* _Saved entries_
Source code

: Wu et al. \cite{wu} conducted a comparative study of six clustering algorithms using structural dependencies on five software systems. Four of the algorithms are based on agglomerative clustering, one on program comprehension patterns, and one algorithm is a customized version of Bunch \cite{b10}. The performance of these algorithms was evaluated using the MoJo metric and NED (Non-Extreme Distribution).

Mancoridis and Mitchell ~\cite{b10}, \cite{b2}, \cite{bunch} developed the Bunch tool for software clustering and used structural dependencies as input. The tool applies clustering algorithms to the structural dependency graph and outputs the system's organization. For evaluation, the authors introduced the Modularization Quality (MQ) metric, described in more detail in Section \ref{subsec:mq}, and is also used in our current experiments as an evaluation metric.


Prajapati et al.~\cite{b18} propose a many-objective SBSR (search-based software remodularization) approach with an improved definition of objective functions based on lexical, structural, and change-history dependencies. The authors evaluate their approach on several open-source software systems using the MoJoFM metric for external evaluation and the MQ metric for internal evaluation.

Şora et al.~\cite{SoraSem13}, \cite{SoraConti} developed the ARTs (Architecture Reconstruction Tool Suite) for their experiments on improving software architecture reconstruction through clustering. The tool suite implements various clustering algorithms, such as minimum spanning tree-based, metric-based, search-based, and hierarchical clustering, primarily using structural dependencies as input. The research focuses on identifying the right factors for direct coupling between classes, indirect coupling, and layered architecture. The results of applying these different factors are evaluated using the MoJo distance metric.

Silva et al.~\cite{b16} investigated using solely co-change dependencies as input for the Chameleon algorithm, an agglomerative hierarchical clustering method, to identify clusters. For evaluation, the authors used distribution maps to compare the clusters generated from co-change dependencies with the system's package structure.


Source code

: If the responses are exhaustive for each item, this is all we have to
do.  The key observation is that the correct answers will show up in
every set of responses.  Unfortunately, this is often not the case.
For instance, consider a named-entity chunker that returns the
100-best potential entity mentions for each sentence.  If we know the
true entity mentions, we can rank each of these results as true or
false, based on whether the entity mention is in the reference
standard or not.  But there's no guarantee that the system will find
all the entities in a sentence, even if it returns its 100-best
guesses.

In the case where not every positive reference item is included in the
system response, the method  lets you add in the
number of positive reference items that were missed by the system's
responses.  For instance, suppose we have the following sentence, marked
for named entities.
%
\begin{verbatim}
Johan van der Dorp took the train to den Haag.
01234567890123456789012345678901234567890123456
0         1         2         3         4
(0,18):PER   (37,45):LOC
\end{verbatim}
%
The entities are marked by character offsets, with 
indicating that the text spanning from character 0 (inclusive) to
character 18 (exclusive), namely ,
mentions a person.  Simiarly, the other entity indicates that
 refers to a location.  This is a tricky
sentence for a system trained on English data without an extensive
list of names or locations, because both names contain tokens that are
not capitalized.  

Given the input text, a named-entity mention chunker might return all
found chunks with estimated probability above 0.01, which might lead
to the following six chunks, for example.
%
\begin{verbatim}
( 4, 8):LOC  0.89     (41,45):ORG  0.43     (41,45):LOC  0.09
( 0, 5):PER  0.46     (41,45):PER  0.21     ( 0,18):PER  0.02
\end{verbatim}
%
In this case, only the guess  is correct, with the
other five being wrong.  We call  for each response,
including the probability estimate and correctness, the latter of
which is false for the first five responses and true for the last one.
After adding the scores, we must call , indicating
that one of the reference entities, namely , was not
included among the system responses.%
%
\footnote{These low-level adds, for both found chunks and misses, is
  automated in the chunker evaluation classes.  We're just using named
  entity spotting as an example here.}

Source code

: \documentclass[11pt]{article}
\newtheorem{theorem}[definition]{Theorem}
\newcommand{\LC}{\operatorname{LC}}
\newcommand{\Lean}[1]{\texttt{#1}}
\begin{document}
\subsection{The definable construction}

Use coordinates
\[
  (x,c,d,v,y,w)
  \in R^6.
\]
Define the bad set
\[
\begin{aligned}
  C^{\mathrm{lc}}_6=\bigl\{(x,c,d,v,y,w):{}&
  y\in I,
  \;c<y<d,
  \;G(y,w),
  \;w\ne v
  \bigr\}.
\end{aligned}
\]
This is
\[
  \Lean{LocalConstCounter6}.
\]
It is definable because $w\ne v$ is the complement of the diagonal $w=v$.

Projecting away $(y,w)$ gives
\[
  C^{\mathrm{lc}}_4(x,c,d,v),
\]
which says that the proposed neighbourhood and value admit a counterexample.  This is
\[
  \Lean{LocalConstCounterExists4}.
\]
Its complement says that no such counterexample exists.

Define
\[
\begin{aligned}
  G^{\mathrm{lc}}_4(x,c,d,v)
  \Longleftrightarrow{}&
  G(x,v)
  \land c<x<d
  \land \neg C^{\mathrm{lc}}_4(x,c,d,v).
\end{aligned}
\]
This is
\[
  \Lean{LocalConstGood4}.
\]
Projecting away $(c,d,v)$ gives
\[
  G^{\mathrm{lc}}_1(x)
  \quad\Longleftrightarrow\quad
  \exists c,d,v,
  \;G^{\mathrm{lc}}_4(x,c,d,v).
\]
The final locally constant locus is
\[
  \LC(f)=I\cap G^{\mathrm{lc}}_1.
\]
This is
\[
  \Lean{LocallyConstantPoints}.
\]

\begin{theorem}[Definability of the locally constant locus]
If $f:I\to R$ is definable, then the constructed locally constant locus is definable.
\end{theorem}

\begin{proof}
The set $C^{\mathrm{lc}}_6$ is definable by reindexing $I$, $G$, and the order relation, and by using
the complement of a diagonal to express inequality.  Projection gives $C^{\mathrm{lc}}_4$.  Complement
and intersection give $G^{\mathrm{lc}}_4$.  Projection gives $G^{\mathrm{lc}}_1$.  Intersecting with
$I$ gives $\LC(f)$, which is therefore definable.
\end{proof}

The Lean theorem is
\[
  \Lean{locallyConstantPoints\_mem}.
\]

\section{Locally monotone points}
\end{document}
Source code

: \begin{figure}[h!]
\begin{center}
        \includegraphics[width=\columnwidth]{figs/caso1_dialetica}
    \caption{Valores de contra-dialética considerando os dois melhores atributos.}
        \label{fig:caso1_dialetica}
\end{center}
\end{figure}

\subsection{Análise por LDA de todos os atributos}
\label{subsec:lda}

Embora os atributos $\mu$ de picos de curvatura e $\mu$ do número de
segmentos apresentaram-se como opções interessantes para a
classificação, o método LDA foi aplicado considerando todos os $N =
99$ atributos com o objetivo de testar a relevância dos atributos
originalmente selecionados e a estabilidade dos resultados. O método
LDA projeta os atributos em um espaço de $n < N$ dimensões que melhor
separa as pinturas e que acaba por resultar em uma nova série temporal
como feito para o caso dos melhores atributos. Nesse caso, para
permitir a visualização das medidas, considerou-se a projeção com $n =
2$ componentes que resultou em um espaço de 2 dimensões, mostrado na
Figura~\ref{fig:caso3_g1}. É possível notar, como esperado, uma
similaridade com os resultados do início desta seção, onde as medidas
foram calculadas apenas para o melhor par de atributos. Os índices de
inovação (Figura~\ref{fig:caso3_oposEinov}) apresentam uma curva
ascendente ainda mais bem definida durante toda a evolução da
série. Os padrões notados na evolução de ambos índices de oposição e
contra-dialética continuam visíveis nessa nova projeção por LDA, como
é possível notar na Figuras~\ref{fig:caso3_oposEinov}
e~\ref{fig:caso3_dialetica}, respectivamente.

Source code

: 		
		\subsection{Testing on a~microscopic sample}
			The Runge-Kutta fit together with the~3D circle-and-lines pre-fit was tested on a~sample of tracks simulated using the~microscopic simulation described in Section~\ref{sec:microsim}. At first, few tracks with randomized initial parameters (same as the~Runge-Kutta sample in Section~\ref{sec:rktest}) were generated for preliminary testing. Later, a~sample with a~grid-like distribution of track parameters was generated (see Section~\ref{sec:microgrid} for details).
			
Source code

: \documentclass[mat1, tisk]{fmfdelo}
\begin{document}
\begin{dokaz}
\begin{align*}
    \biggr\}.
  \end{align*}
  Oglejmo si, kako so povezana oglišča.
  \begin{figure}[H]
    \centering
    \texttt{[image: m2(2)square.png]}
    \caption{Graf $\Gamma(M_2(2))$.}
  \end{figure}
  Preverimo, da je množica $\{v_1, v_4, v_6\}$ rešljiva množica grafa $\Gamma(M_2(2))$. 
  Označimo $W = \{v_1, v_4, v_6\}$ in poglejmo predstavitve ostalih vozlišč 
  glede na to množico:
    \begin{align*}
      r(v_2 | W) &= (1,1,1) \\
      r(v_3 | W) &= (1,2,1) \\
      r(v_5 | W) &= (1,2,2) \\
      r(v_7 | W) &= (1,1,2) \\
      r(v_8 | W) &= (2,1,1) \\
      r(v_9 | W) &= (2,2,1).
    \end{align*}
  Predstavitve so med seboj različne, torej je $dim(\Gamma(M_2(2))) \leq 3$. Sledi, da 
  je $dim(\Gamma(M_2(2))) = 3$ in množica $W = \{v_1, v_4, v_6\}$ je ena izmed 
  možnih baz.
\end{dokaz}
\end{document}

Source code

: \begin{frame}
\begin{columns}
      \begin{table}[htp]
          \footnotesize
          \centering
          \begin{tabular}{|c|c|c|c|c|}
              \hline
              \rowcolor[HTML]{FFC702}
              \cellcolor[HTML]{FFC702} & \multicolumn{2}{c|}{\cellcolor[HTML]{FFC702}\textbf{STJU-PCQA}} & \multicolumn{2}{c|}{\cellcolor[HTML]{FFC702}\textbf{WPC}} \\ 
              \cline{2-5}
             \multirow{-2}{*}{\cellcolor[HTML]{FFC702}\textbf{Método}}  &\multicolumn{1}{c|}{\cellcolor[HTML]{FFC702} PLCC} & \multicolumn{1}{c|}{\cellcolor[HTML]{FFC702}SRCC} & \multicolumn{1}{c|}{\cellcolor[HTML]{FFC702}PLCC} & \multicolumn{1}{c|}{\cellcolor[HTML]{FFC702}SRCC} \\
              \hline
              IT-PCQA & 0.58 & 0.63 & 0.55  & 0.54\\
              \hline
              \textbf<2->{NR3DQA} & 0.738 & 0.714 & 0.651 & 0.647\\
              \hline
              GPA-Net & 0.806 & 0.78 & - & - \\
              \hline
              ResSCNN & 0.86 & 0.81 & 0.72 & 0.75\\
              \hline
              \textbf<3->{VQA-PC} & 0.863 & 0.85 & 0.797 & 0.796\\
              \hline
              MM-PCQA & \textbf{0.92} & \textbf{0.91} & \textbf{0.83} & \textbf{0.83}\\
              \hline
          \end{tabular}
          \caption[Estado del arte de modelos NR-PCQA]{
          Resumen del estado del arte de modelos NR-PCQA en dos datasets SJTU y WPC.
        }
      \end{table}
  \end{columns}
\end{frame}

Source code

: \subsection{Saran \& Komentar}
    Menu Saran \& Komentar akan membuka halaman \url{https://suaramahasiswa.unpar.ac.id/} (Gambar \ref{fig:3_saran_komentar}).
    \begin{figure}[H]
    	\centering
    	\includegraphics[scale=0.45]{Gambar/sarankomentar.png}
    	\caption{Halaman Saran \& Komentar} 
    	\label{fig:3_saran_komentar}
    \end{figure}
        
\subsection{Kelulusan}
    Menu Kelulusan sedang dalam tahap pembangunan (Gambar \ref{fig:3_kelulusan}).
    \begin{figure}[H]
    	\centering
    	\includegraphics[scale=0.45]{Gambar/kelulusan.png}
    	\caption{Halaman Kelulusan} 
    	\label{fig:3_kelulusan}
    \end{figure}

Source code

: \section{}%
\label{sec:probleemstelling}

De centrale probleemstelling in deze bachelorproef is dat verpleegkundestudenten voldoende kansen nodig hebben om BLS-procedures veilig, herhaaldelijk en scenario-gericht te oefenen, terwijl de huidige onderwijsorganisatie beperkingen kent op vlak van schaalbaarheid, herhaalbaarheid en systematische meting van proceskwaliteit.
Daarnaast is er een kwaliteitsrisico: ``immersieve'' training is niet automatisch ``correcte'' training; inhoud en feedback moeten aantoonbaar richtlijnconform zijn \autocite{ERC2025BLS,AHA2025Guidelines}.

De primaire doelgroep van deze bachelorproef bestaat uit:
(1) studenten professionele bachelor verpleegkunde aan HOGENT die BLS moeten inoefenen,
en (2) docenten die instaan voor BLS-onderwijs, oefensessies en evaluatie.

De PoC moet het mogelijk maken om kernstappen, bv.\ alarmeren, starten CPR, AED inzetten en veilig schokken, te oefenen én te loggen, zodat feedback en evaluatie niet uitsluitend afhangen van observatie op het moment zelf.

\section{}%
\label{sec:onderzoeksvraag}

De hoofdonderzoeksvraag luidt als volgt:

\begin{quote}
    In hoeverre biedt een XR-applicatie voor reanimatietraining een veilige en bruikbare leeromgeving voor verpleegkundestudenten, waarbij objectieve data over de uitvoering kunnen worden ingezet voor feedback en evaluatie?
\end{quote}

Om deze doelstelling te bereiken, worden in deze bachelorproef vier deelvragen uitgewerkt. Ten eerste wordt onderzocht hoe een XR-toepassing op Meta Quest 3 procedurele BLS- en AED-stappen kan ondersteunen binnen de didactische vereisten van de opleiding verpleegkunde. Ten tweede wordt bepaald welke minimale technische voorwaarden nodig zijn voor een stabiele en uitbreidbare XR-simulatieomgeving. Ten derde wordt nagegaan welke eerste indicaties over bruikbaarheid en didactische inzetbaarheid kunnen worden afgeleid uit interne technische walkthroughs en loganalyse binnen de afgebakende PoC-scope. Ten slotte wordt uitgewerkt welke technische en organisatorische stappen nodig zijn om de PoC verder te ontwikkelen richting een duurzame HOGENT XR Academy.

* _EXERCISE DESCRIPTION_
Copy out, word for word, the part of the entries above that begins at the line with "It is definable" and ends at the line with "locally constant locus]", including both.

* _REPLY_
It is definable because $w\ne v$ is the complement of the diagonal $w=v$.

Projecting away $(y,w)$ gives
\[
  C^{\mathrm{lc}}_4(x,c,d,v),
\]
which says that the proposed neighbourhood and value admit a counterexample.  This is
\[
  \Lean{LocalConstCounterExists4}.
\]
Its complement says that no such counterexample exists.

Define
\[
\begin{aligned}
  G^{\mathrm{lc}}_4(x,c,d,v)
  \Longleftrightarrow{}&
  G(x,v)
  \land c<x<d
  \land \neg C^{\mathrm{lc}}_4(x,c,d,v).
\end{aligned}
\]
This is
\[
  \Lean{LocalConstGood4}.
\]
Projecting away $(c,d,v)$ gives
\[
  G^{\mathrm{lc}}_1(x)
  \quad\Longleftrightarrow\quad
  \exists c,d,v,
  \;G^{\mathrm{lc}}_4(x,c,d,v).
\]
The final locally constant locus is
\[
  \LC(f)=I\cap G^{\mathrm{lc}}_1.
\]
This is
\[
  \Lean{LocallyConstantPoints}.
\]

\begin{theorem}[Definability of the locally constant locus]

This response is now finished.